Thursday, November 10, 2011

Riot On

Halloween Riot; Madison, Wisconsin; 2003

Read this first.

As my friend Machen said, this is all very sad and ridiculous.  I don't want to get in to how I feel about the whole Joe Paterno situation, suffice it to say I think anyone who thinks he has done enough just by telling on someone deserves whatever happens to them when the other shoe drops.  Ire-inducing as that whole mess is, at least it makes some kind of sense.

What doesn't make sense to me is a student body's desire to riot.  Are students jealous that their parents and grandparents got to take part in protests that were actually purposeful back in the '60s?  Imagine if at the end of the Penn State riots if the Board of Trustees came out and said to the mob "you guys have really gotten our attention.  You have made a valid point and expressed yourselves in a productive, mature way.  We are going to rehire Joe Paterno as the head coach of the football team."

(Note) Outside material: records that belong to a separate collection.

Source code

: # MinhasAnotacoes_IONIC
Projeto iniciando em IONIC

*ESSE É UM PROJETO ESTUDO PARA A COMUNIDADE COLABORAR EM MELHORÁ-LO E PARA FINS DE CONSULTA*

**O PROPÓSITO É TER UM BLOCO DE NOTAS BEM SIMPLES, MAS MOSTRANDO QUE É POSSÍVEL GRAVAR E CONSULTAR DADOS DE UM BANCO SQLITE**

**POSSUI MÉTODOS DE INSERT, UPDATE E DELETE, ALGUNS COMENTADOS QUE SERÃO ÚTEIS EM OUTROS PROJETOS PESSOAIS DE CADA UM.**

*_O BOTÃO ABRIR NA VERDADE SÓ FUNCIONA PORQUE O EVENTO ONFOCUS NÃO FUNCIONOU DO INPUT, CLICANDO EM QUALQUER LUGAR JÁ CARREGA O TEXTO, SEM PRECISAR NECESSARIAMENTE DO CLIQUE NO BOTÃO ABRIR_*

After all that is what rioting is about, right?  Using violence to get what we want or to imply or dissatisfaction with the way things are.  Riots provoke change, in theory.  Perhaps a better lens through which to view rioting is that it is senseless aggression and hatefulness for its own sake.  College was/is a hard time in life.  Teenagers and early twenty-somethings are emotional lot prone to flights of whimsy and hysteria.  Ideas are put in to action before they are processed as good, bad, or neutral.  It's easy to see where the firing of lovable grandfather type would ignite negative feelings in the minds of the Penn State student body.  As those students learn how to integrate in to the world, an action like that could easily be construed as a reason to believe the world does not care about their opinions.  It could even be seen as a reason to distrust the world they are expected to become a part of.

Perhaps some of that is too grandiose, but if I don't allow myself to look at it that way it just makes my heart hurt.  Because the alternative is that people are by nature maniacal, cruel, and irrational; and that just makes me sad for those rioting and those of us who have to witness the rioting.  I'd rather believe that the Penn State student body was just being a bunch of kids who didn't know any better.  Not that that makes me feel a lot better.

It all takes me back to my college days and the yearly Halloween riots that would take place in Madison.  Off the top of my head, I believe the first riot started because some girls on a balcony wouldn't show their breasts after they implied that they would.  Rioting because you didn't get to see naked boobs, or rioting because you feel your coach who knew of sexual abuse going on in his program was wrongly fired, which reason is better?

That first Halloween riot would be pathetic in its own right, but the fact that it sparked a yearly "tradition" is depressing.  They got worse every year I was in college until the city finally developed a proper gameplan that was rather fascist in its execution.  But I would rather feel safe celebrating a goofy holiday than feel like I need to tell every out of towner I see to not trash Jamba Juice this year.  My understanding is that things have died down in Madison over the years and are back to "normal"--whatever that means now.  

To me it is tragic things got away from the carefree way they used to be in the first place.  Life is hard enough without riots.